简体   繁体   中英

Why a distributed TensorFlow toy-example takes too long?

I tried running to run a toy example for some matrix multiplication and addition using distributed TensorFlow.

My goal was to compute (A^n + B^n) where A[,] and B[,] are LxL matrices.

I used 2 machines on the public cloud to compute A^n on one machine and B^n on the second machine, than the addition again on the first machine.

When the machines had CPU only - my script worked great.
When both had GPU - It failed to run in a reasonable time! It had a huge latency...

My question - what did I do wrong in my script?

Note that for machine2 ( task:1 ) I used server.join() and I used machine 1 ( task:0 ) as the client in this with-in graph.

#------------------------------------------------------------------
from zmq import Stopwatch; aClk_E2E = Stopwatch(); aClk_E2E.start()
#------------------------------------------------------------------
from __future__ import print_function
import numpy as np
import tensorflow as tf
import datetime

IP_1 = '10.132.0.2';     port_1 = '2222'
IP_2 = '10.132.0.3';     port_2 = '2222'

cluster = tf.train.ClusterSpec( { "local": [ IP_1 + ":" + port_1,
                                             IP_2 + ":" + port_2
                                             ],
                                   }
                                )
server = tf.train.Server( cluster,
                          job_name   = "local",
                          task_index = 0
                          )
# server.join() # @machine2 ( task:1 )

n =    5
L = 1000  

def matpow( M, n ):
    if n < 1:                 # Abstract cases where n < 1
        return M
    else:
        return tf.matmul( M, matpow( M, n - 1 ) )

G = tf.Graph()

with G.as_default():
     with tf.device( "/job:local/task:1/cpu:0" ):
          c1 = []
          tB = tf.placeholder( tf.float32, [L, L] )     # tensor B placeholder
          with tf.device( "/job:local/task:1/gpu:0" ):
               c1.append( matpow( tB, n ) )

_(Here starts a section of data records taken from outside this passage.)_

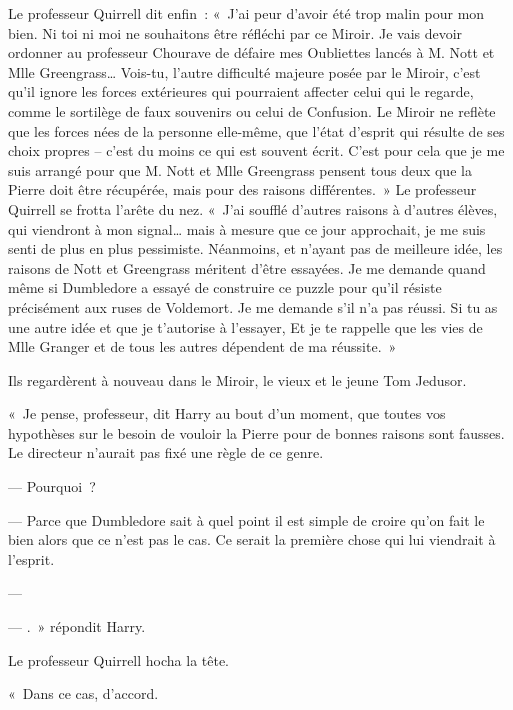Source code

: Le professeur Quirrell dit enfin~: «~J'ai peur d'avoir été trop malin pour mon bien.
Ni toi ni moi ne souhaitons être réfléchi par ce Miroir.
Je vais devoir ordonner au professeur Chourave de défaire mes Oubliettes lancés à M. Nott et Mlle Greengrass…
Vois-tu, l'autre difficulté majeure posée par le Miroir, c'est qu'il ignore les forces extérieures qui pourraient affecter celui qui le regarde, comme le sortilège de faux souvenirs ou celui de Confusion.
Le Miroir ne reflète que les forces nées de la personne elle-même, que l'état d'esprit qui résulte de ses choix propres -- c'est du moins ce qui est souvent écrit.
C'est pour cela que je me suis arrangé pour que M. Nott et Mlle Greengrass pensent tous deux que la Pierre doit être récupérée, mais pour des raisons différentes.~»
Le professeur Quirrell se frotta l'arête du nez.
«~J'ai soufflé d'autres raisons à d'autres élèves, qui viendront à mon signal… mais à mesure que ce jour approchait, je me suis senti de plus en plus pessimiste.
Néanmoins, et n'ayant pas de meilleure idée, les raisons de Nott et Greengrass méritent d'être essayées.
Je me demande quand même si Dumbledore a essayé de construire ce puzzle pour qu'il résiste précisément aux ruses de Voldemort.
Je me demande s'il n'a pas réussi.
Si tu as une autre idée et que je t'autorise à l'essayer,  Et je te rappelle que les vies de Mlle Granger et de tous les autres dépendent de ma réussite.~»

Ils regardèrent à nouveau dans le Miroir, le vieux et le jeune Tom Jedusor.

«~Je pense, professeur, dit Harry au bout d'un moment, que toutes vos hypothèses sur le besoin de vouloir la Pierre pour de bonnes raisons sont fausses.
Le directeur n'aurait pas fixé une règle de ce genre.

--- Pourquoi~?

--- Parce que Dumbledore sait à quel point il est simple de croire qu'on fait le bien alors que ce n'est pas le cas.
Ce serait la première chose qui lui viendrait à l'esprit.

--- 

--- .~»
répondit Harry.

Le professeur Quirrell hocha la tête.

«~Dans ce cas, d'accord.

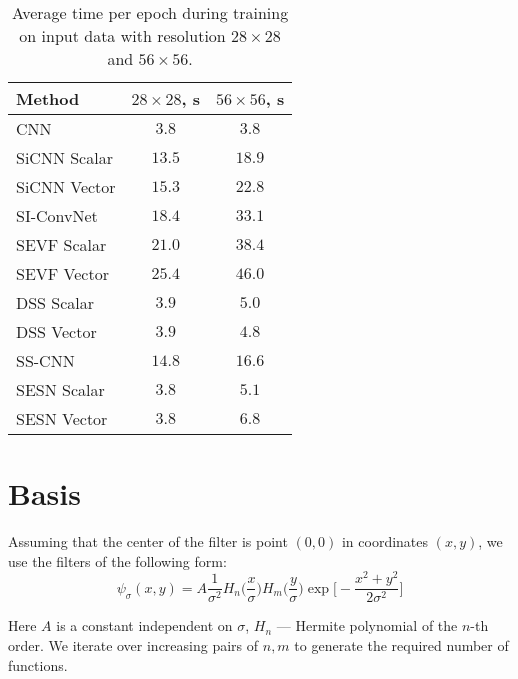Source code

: \documentclass{article} \usepackage{multirow}
\begin{document}
\begin{table}[h]
    \begin{center}
    \begin{tabular}{l|cc}
    \toprule
    Method              & $28\times28$, s           & $56\times56$, s \\ 
    \midrule
    CNN                 & $3.8$                     & $3.8$     \\
    SiCNN Scalar        & $13.5$                    & $18.9$    \\
    SiCNN Vector        & $15.3$                    & $22.8$     \\
    SI-ConvNet          & $18.4$                    & $33.1$     \\
    SEVF Scalar         & $21.0$                    & $38.4$     \\
    SEVF Vector         & $25.4$                    & $46.0$     \\
    DSS Scalar          & $3.9$                     & $5.0$     \\
    DSS Vector          & $3.9$                     & $4.8$     \\
    SS-CNN              & $14.8$                    & $16.6$    \\ 
    \midrule
    SESN Scalar         & $3.8$                     & $5.1$     \\
    SESN Vector         & $3.8$                     & $6.8$    \\
    \bottomrule              
    \end{tabular}
    \end{center}
    \caption{Average time per epoch during training on input data with resolution $28\times28$
    and $56\times56$.}
    \label{tab:appendix_time_performance}
\end{table} 


\section{Basis}
\label{sec:appendix_basis}
Assuming that the center of the filter is point $(0, 0)$ in coordinates $(x, y)$, 
we use the filters of the following form:
\begin{equation}
    \psi_\sigma(x, y) = A\frac{1}{\sigma^2}
    H_n\Big(\frac{x}{\sigma}\Big)
    H_m\Big(\frac{y}{\sigma}\Big)
    \exp\Big[ -\frac{x^2 + y^2}{2\sigma^2}\Big]
\end{equation}

Here $A$ is a constant independent on $\sigma$, $H_n$ --- Hermite polynomial of the $n$-th 
order. We iterate over increasing pairs of $n,m$ to generate the required number of functions.
\end{document}
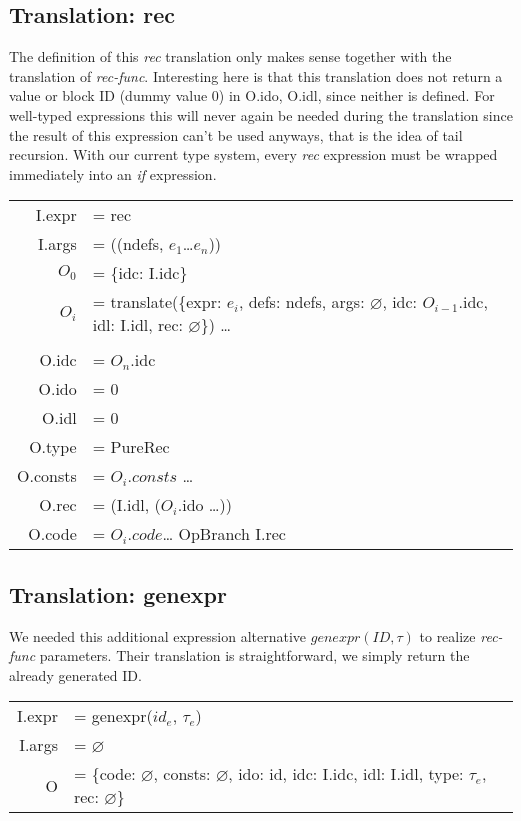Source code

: \documentclass[letterpaper,12pt]{article}
\begin{document}
\subsection{Translation: rec}

The definition of this \textit{rec} translation only makes sense together
with the translation of \textit{rec-func}. Interesting here is that
this translation does not return a value or block ID (dummy value 0) in 
O.ido, O.idl, since neither is defined.
For well-typed expressions this will never again be needed during
the translation since the result of this expression can't be used
anyways, that is the idea of tail recursion.
With our current type system, every \textit{rec} expression must be wrapped
immediately into an \textit{if} expression.

\medskip
\begin{tabularx}{\linewidth}{rl}
	I.expr &= rec \\
	I.args &= ((ndefs, $e_1$\dots$e_n$)) \\
	$O_0$ &= \{idc: I.idc\} \\
	$O_i$ &= translate(\{expr: $e_i$, defs: ndefs, args: $\varnothing$, idc: $O_{i - 1}$.idc, idl: I.idl, rec: $\varnothing$\}) \dots \\
	\\
	O.idc &= $O_n$.idc \\
	O.ido &= 0 \\ 
	O.idl &= 0 \\
	O.type &= PureRec \\
	O.consts &= $O_i.consts$ \dots \\
	O.rec &= (I.idl, ($O_i$.ido \dots)) \\
	O.code &= $O_i.code$\dots \: OpBranch I.rec \\
\end{tabularx}

\subsection{Translation: genexpr}

We needed this additional expression alternative $genexpr(ID, \tau)$ to
realize \textit{rec-func} parameters. Their translation is straightforward,
we simply return the already generated ID.

\medskip
\begin{tabularx}{\linewidth}{rl}
	I.expr &= genexpr($id_e$, $\tau_e$) \\
	I.args &= $\varnothing$ \\
	O &= \{code: $\varnothing$, consts: $\varnothing$, ido: id, idc: I.idc, idl: I.idl, type: $\tau_e$, rec: $\varnothing$\} \\
\end{tabularx}
\end{document}
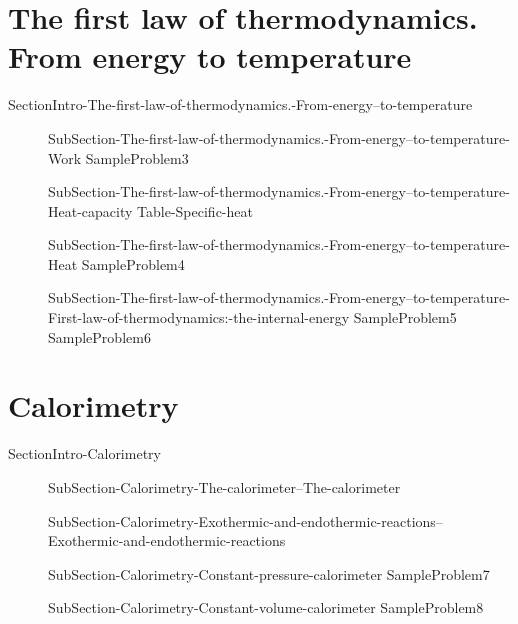 \documentclass[main.tex]{subfiles}
\begin{document}
\section{The first law of thermodynamics. From energy  to temperature}
{SectionIntro-The-first-law-of-thermodynamics.-From-energy--to-temperature}
\sloppy\begin{description}
\item[] 
  {SubSection-The-first-law-of-thermodynamics.-From-energy--to-temperature-Work}
   {SampleProblem3}
\item[] 
  {SubSection-The-first-law-of-thermodynamics.-From-energy--to-temperature-Heat-capacity}
   {Table-Specific-heat}
\item[] 
  {SubSection-The-first-law-of-thermodynamics.-From-energy--to-temperature-Heat}
   {SampleProblem4}
\item[] 
  {SubSection-The-first-law-of-thermodynamics.-From-energy--to-temperature-First-law-of-thermodynamics:-the-internal-energy}
   {SampleProblem5}
   {SampleProblem6}
\end{description}
\section{Calorimetry}
{SectionIntro-Calorimetry}
\sloppy\begin{description}
\item[] 
  {SubSection-Calorimetry-The-calorimeter--The-calorimeter}
\item[] 
    {SubSection-Calorimetry-Exothermic-and-endothermic-reactions--Exothermic-and-endothermic-reactions}
\item[] 
  {SubSection-Calorimetry-Constant-pressure-calorimeter}
   {SampleProblem7}
\item[] 
  {SubSection-Calorimetry-Constant-volume-calorimeter}
   {SampleProblem8}
\end{description}
     \hspace{-2cm}{Figure-Calorimeter}
\end{document}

     with tf.device( "/job:local/task:0/cpu:0" ):
          c2 = []
          tA = tf.placeholder( tf.float32, [L, L] )     # tensor A placeholder
          with tf.device( "/job:local/task:0/gpu:0" ):
               c2.append( matpow( tA, n ) )
          sum2 = tf.add_n( c1 + c2 )
#---------------------------------------------------------<SECTION-UNDER-TEST>
t1_2 = datetime.datetime.now()
with tf.Session( "grpc://" + IP_1 + ":" + port_1, graph = G ) as sess:
     A = np.random.rand( L, L ).astype( 'float32' )
     B = np.random.rand( L, L ).astype( 'float32' )
     sess.run( sum2, { tA: A, tB: B, } )
t2_2 = datetime.datetime.now()
#---------------------------------------------------------<SECTION-UNDER-TEST>

#------------------------------------------------------------------
_ = aClk_E2E.stop()
#------------------------------------------------------------------
print( "Distributed Computation time: " + str(t2_2 - t1_2))
print( "Distributed Experiment  took: {0: > 16d} [us] End-2-End.".format( _ ) )

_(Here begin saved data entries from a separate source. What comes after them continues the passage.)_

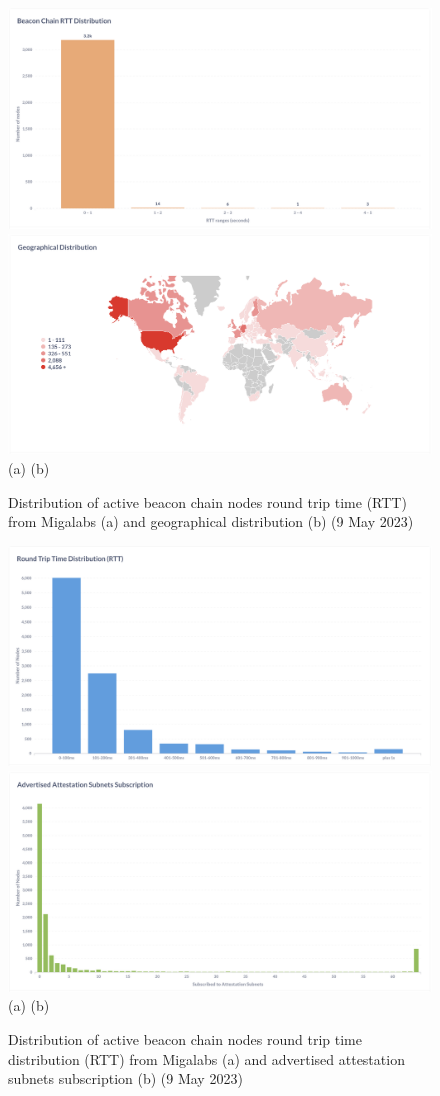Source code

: \documentclass[UTF8]{article}
\begin{document}
\begin{figure}[htbp]
\begin{center}
\includegraphics[width=0.48\linewidth]{images/activertt}
\includegraphics[width=0.48\linewidth]{images/geographical} \\
(a)\hspace{160pt}        (b)\\
\caption{Distribution of active beacon chain nodes round trip time (RTT) from Migalabs (a) and geographical distribution (b) (9 May 2023)}
\label{fig:rtt}
\end{center}
\end{figure}

\begin{figure}[htbp]
\begin{center}
\includegraphics[width=0.48\linewidth]{images/rttdist}
\includegraphics[width=0.48\linewidth]{images/aass} \\
(a)\hspace{160pt}        (b)\\
\caption{Distribution of active beacon chain nodes round trip time distribution (RTT) from Migalabs (a) and advertised attestation subnets subscription (b) (9 May 2023)}
\label{fig:aass}
\end{center}
\end{figure}
\end{document}
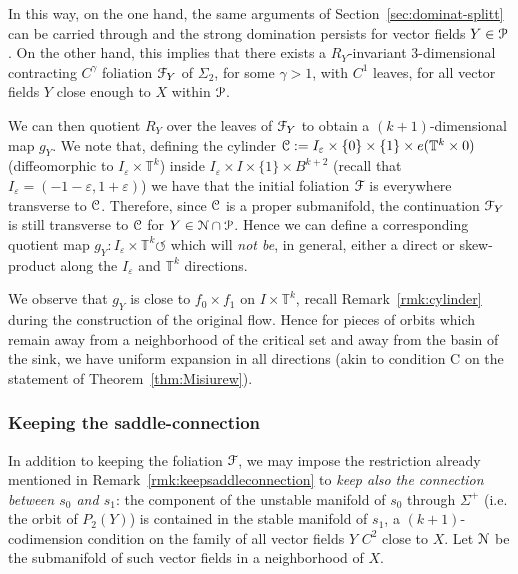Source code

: \documentclass[reqno,12pt,a4paper]{amsart}
\theoremstyle{plain}
\theoremstyle{definition}
\begin{document}
In this way, on the one hand, the same arguments of
Section~\ref{sec:dominat-splitt} can be carried through and
the strong domination persists for vector fields
$Y\in{\EuScript{P}}$. On the other hand, this implies that there exists
a $R_Y$-invariant $3$-dimensional contracting $C^\gamma$
foliation ${\EuScript{F}}_Y$ of $\Sigma_2$, for some $\gamma>1$, with
$C^1$ leaves, for all vector fields $Y$ close enough to $X$
within ${\EuScript{P}}$.

We can then quotient $R_Y$ over the leaves of ${\EuScript{F}}_Y$ to
obtain a $(k+1)$-dimensional map $g_Y$.  We note that,
defining the cylinder
${\EuScript{C}}:=I_{\varepsilon}\times\{0\}\times\{1\}\times
e({{\mathbb T}}^k\times0)$ (diffeomorphic to $I_{\varepsilon}\times{{\mathbb T}}^k$)
inside $I_{\varepsilon}\times I\times\{1\}\times B^{k+2}$ (recall
that $I_{\varepsilon}=(-1-{\varepsilon},1+{\varepsilon})$) we have that the
initial foliation ${\EuScript{F}}$ is everywhere transverse to ${\EuScript{C}}$.
Therefore, since ${\EuScript{C}}$ is a proper submanifold, the
continuation ${\EuScript{F}}_Y$ is still transverse to ${\EuScript{C}}$ for
$Y\in{\EuScript{N}}\cap{\EuScript{P}}$. Hence we can define a corresponding
quotient map $g_Y:I_{\varepsilon}\times{{\mathbb T}}^k\circlearrowleft$
which will \emph{not be}, in general, either a direct or
skew-product along the $I_{\varepsilon}$ and ${{\mathbb T}}^k$ directions.

We observe that $g_Y$ is close to $f_0\times f_1$ on
$I\times{{\mathbb T}}^k$, recall Remark~\ref{rmk:cylinder} during the
construction of the original flow. Hence for pieces of
orbits which remain away from a neighborhood of the critical
set and away from the basin of the sink, we have uniform
expansion in all directions (akin to condition C on the
statement of Theorem~\ref{thm:Misiurew}). 

\subsubsection{Keeping the saddle-connection}
\label{sec:nearby-vector-fields}

In addition to keeping the foliation ${\EuScript{F}}$, we may impose
the restriction already mentioned in
Remark~\ref{rmk:keepsaddleconnection} to \emph{keep also the
  connection between $s_0$ and $s_1$}: the component of the
unstable manifold of $s_0$ through $\Sigma^+$ (i.e. the
orbit of $P_2(Y)$) is contained in the stable manifold of
$s_1$, a $(k+1)$-codimension condition on the family of all
vector fields $Y$ $C^2$ close to $X$. Let ${\EuScript{N}}$ be the
submanifold of such vector fields in a neighborhood of $X$.
\end{document}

Distributed computing is our new Universe, or a set of parallel ones

A first step into this domain is always challenging. Lost certainties, that were taken as granted in monolythic computing previous experience, many new challenges, that had no similar issues in single-node process coordinations, many new surprises from new orders of magnitude of distributed execution timing- and distributed ( coordination, if not dead-lock and/or live-lock ) blocking-issues.

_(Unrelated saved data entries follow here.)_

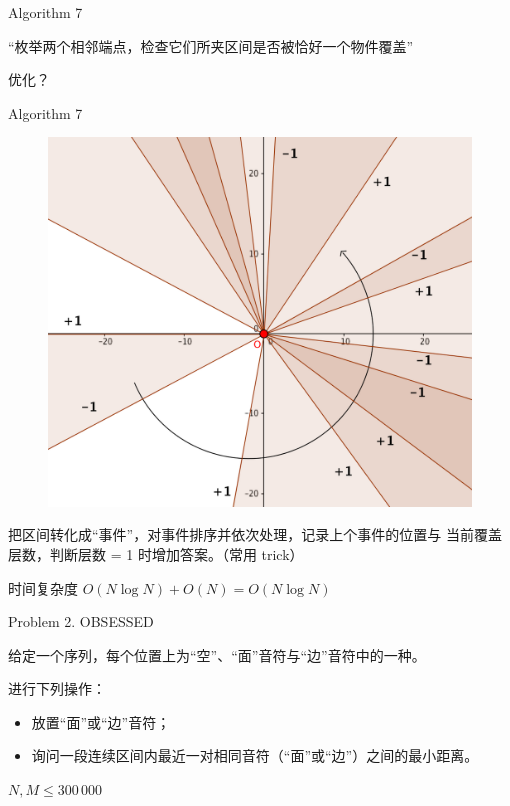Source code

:\documentclass[UTF8]{beamer}
\begin{document}
\begin{frame}{Algorithm 7}

“枚举两个相邻端点，检查它们所夹区间是否被恰好一个物件覆盖”\newline\newline

优化？

\end{frame}

\begin{frame}{Algorithm 7}

\begin{figure}[h]\centering
\includegraphics[scale=0.333]{a5.png}
\end{figure}

把区间转化成“事件”，对事件排序并依次处理，记录上个事件的位置与%
当前覆盖层数，判断层数 = 1 时增加答案。（常用 trick）

时间复杂度 $O(N \log N) + O(N) = O(N \log N)$

\end{frame}


\begin{frame}{Problem 2. OBSESSED}

给定一个序列，每个位置上为“空”、“面”音符与“边”音符中的一种。

进行下列操作：
\begin{itemize}
    \item 放置“面”或“边”音符；
    \item 询问一段连续区间内最近一对相同音符（“面”或“边”）之间的最小距离。
\end{itemize}

$N, M \leq 300\,000$

\end{frame}
\end{document}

Thanks for added some quantitative facts ~ 15 seconds being "too-long" for A[1000,1000];B[1000,1000];n=5 -- so far so good.


Would you mind to add the above proposed code-changes and re-run the experiment on the same real-infrastructure?

This will help the rest of this started work ( WIP here ).

-- THANKS IN ADVANCE to run + post updated facts.


It is hard to continue ATM with quantitatively supported statements, however, my gut feeling suspect is in this one:

 def matpow( M, n ):
     return  M if ( n < 1 ) else tf.matmul( M, matpow( M, n - 1 ) )

It uses a recursion, that may go too deep for GPU-cross-compiler/assembler analysers and given scales of tensors, the GPU SMX that are "fast" for mathematically dense-kernel microcode, the SMX-local SM_registers ( having latencies of about a 22 GPU_CLK s ( well, may just 8, if smart-optimised to get fetched from well LRU-aligned SM_L1-cache-line ) will have to spill-over to global_MEMORY ( as each SM has a chance to store way less than a 1 KB in repetitive memory-access latency-most-friendly SM_Registers, but matmul() does never re-use any cell of a matrix so latency-hiding will never pay less than each global_MEMORY access + the [PSPACE] scales .. ), where suddenly experience about a 600+ GPU_CLK s latency penalties.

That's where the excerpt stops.